No le agradaba. Todo en su sonrisa me dijo lo mucho que no le gustaba. No tenía idea de por qué Roberto me odiaba tanto, pero no me gustaba lo que él hacía.
Tuvo sexo conmigo a pesar de que no le gustaba. Su libido hizo una cosa mientras su corazón decía otra. Qué hipocresía.
Lo bebería, de acuerdo. No era veneno. No iba a morir por beberlo.
Apreté los dientes, sostuve el tazón en mi cara y lo drené. El tazón era más grande que mi cara. Luego, me limpié la boca con la parte posterior de la mano y le di la vuelta al tazón vacío.
-Ya se acabó.
Él sonrió.
—¿Cómo estuvo?
—Fantástico.
Se puso de pie, como si estuviera aburrido con la conversación y desinteresado en continuarla.
Tuve mis momentos de obstinación sin sentido.
Después de haber terminado el tazón más memorable de fideos, drené un vaso lleno de agua para hacer desaparecer el extraño sabor en mi boca.
Era tarde.
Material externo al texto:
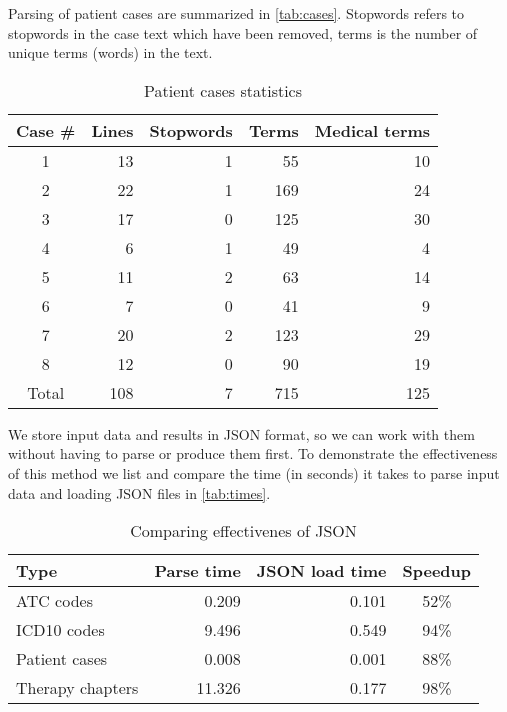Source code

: Parsing of patient cases are summarized in \autoref{tab:cases}. Stopwords
refers to stopwords in the case text which have been removed, terms is the
number of unique terms (words) in the text.
\begin{table}[htbp] \footnotesize \center
\caption{Patient cases statistics\label{tab:cases}}
\begin{tabular}{c r r r r}
    \toprule
	Case \# & Lines & Stopwords & Terms & Medical terms \\
    \midrule
	1 & 13 & 1 & 55 & 10 \\
	2 & 22 & 1 & 169 & 24 \\
	3 & 17 & 0 & 125 & 30 \\
	4 & 6 & 1 & 49 & 4 \\
	5 & 11 & 2 & 63 & 14 \\
	6 & 7 & 0 & 41 & 9 \\
	7 & 20 & 2 & 123 & 29 \\
	8 & 12 & 0 & 90 & 19 \\
    \midrule
	Total & 108 & 7 & 715 & 125 \\
	\bottomrule
\end{tabular}
\end{table}

We store input data and results in JSON format, so we can work with them
without having to parse or produce them first. To demonstrate the
effectiveness of this method we list and compare the time (in seconds) it
takes to parse input data and loading JSON files in \autoref{tab:times}.
\begin{table}[htbp] \footnotesize \center
\caption{Comparing effectivenes of JSON\label{tab:times}}
\begin{tabular}{l r r c}
    \toprule
    Type & Parse time & JSON load time & Speedup \\
    \midrule
	ATC codes & 0.209 & 0.101 & 52\% \\
	ICD10 codes & 9.496 & 0.549 & 94\% \\
	Patient cases & 0.008 & 0.001 & 88\% \\
	Therapy chapters & 11.326 & 0.177 & 98\% \\
	\bottomrule
\end{tabular}
\end{table}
Sólo una pequeña lámpara con una luz tenue, se dejó encendida en la enorme sala de estar. La principal fuente de luz en la habitación venía de las velas gemelas ardiendo en el altar.
Mis ojos se volvieron hacia la puerta a toda prisa. Vi a los padres de Roberto aferrándose a los brazos de la anciana y guiándola a través de la puerta.
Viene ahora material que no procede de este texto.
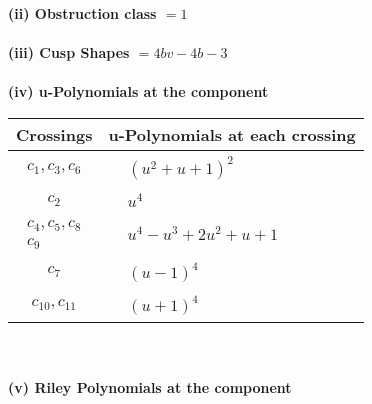 \documentclass[1p]{elsarticle_modified}
\theoremstyle{definition}
\begin{document}
\flushleft \textbf{(ii) Obstruction class $= 1$}\\~\\
\flushleft \textbf{(iii) Cusp Shapes $= 4 b v-4 b-3$}\\~\\
\newpage\renewcommand{\arraystretch}{1}
\flushleft \textbf{(iv) u-Polynomials at the component}\newline \\
\begin{tabular}{m{50pt}|m{274pt}}
Crossings & \hspace{64pt}u-Polynomials at each crossing \\
\hline $$\begin{aligned}c_{1},c_{3},c_{6}\end{aligned}$$&$\begin{aligned}
&(u^2+u+1)^2
\end{aligned}$\\
\hline $$\begin{aligned}c_{2}\end{aligned}$$&$\begin{aligned}
&u^4
\end{aligned}$\\
\hline $$\begin{aligned}c_{4},c_{5},c_{8}\\c_{9}\end{aligned}$$&$\begin{aligned}
&u^4- u^3+2 u^2+u+1
\end{aligned}$\\
\hline $$\begin{aligned}c_{7}\end{aligned}$$&$\begin{aligned}
&(u-1)^4
\end{aligned}$\\
\hline $$\begin{aligned}c_{10},c_{11}\end{aligned}$$&$\begin{aligned}
&(u+1)^4
\end{aligned}$\\
\hline
\end{tabular}\\~\\
\newpage\renewcommand{\arraystretch}{1}
\flushleft \textbf{(v) Riley Polynomials at the component}\newline \\
\end{document}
Me apresuré. La anciana extendió la mano y me tomó en sus suaves y cálidas manos.
-Mi querida, ¿por qué los dioses son tan duros contigo? Ramiro apenas pasaba los cincuenta. ¿Por qué nos dejó tan pronto? ¿Qué diablos salió mal? ¿Qué le va a pasar a mi querida Isa?
Ramiro era el nombre de mi padre. Miré las arrugas que cubrían la cara de la anciana y las lágrimas rebosantes en sus ojos. Cualquier fuerza que había pretendido tener durante tanto tiempo finalmente colapso como un casa de naipes.
Las lágrimas brotaron de mis ojos. Apenas era inteligible mientras sollozaba, inconsolable.
—Abue.
-Tranquila, querida, no llores. -La abuela me envolvió en sus brazos y me dio palmaditas en la espalda-. Mi querida Isa, mi pobre e infortunada Isa. Ahora hay una persona menos en este mundo que te ama.
Mis defensas se desmoronaron en su cálido abrazo. No había derramado ni una sola lágrima desde anoche, cuando me enteré del accidente de mi padre, hasta ese momento.
Me di cuenta de lo extraño que era mi comportamiento. Pude mantenerme calmada frente a mi madrastra y hermanas, pero cuando se trataba de personas que realmente se preocupaban por mí, me convertía en un completo desastre.
Los mocos y las lágrimas fluyeron libres mientras sollozaba. Descubrí a la madre de Roberto limpiando en secreto las lágrimas de sus ojos.
No le caía bien. Lo sabía. Pero tenía buen corazón.
Debe tener un corazón muy bueno.
Me desplomé sobre el hombro de la abuela y lloré durante mucho tiempo. Alguien me jaló. Miré a través de lágrimas y cabello que oscurecían mi visión. Era Roberto.
—Abue, cuídate y no estés muy triste.
-Rober -dijo la abuela sollozando-, Isa ya no tiene papá. Tienes que tratarla muy bien de ahora en adelante. Tienes que cargar con el amor de su padre por ella. ¿Lo entiendes?
—Mamá, vamos a sentarte por ahí -dijo la madre de Roberto.